After 22 years as a Georgia state representative, Carl Epps was called to the ministry. For the past 10 years he has pastored a church in the West Georgia area. He resides in LaGrange, a city of 30,000 residents 67 miles southwest of Atlanta, which serves as the county seat of Troup County. Born and bred in LaGrange, Carl, who is African American, co-chairs a county-wide effort for honest conversation and trustbuilding.
Last year, Carl and his colleagues called on Hope in the Cities to lead a series of training sessions for a wide cross-section of Troup County community leaders.

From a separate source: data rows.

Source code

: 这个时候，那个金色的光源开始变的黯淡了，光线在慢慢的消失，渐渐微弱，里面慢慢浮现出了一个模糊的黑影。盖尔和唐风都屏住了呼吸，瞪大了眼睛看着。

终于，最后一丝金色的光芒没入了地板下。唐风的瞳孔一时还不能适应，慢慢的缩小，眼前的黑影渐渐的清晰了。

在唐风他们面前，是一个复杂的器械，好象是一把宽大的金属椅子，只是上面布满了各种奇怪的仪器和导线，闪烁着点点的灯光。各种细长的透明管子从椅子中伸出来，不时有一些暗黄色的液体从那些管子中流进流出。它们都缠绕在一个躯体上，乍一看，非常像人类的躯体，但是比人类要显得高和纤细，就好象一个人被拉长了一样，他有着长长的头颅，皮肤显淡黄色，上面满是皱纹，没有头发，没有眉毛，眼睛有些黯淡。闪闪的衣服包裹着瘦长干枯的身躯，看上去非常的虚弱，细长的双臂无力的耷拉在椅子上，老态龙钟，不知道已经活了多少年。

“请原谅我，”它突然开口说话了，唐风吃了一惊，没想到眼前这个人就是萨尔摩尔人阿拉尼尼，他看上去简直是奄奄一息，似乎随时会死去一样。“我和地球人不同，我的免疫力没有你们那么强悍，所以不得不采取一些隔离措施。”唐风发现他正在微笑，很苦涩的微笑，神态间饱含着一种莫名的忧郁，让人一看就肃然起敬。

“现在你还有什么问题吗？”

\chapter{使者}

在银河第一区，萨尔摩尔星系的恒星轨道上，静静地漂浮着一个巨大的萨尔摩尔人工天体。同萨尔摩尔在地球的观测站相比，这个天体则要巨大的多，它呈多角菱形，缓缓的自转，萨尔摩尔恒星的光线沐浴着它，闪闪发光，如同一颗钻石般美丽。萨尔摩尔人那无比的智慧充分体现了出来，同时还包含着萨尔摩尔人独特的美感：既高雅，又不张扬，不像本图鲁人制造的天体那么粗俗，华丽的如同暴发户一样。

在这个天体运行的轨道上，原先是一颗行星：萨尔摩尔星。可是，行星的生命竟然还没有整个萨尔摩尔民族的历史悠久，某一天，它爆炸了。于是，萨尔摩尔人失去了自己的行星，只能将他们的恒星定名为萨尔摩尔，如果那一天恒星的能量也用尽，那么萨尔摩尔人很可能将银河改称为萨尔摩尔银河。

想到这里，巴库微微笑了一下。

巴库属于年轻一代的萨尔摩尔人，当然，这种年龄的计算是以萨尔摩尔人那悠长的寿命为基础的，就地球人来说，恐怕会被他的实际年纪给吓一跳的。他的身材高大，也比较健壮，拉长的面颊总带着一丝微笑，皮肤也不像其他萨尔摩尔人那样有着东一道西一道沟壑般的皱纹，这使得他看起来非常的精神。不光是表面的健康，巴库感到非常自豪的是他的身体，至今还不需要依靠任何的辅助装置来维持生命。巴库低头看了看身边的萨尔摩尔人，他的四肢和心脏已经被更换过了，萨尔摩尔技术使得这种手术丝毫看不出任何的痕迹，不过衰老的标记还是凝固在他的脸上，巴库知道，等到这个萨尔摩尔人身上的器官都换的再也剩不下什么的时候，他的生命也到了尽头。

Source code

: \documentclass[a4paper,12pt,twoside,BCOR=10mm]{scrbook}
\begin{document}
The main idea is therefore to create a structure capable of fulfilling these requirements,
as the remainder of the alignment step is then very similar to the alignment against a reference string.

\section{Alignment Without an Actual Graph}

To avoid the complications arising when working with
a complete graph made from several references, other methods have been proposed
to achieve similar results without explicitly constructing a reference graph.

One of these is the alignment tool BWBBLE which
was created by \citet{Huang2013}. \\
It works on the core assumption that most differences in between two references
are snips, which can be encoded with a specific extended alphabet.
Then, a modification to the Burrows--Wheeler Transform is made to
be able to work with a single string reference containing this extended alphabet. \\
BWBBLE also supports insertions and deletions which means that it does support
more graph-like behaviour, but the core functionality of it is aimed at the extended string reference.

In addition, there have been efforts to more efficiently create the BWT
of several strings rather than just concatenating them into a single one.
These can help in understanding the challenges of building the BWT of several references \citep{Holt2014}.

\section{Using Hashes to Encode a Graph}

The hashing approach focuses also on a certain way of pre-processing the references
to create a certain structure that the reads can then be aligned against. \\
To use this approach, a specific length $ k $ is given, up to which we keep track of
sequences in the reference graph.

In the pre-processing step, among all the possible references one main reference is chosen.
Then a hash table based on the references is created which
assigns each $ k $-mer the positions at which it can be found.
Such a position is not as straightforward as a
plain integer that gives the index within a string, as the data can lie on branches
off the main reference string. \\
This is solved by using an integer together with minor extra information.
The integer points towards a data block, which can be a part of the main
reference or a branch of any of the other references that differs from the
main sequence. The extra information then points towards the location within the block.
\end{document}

In the course of the training he met.
Ben and his wife came to LaGrange in 2009 with Mission Year, a Christian mission program focused on community service and justice. "For that year we shared a house with two other couples, so we had to deal with all the personal dynamics and learn to deal with conflict!" Ben now works with DASH (Dependable Affordable Sustainable Housing), a nonprofit that was formed in 2002 to provide a holistic array of housing services ranging from home ownership opportunities to credit repair and community building programs. He also runs a farmers market.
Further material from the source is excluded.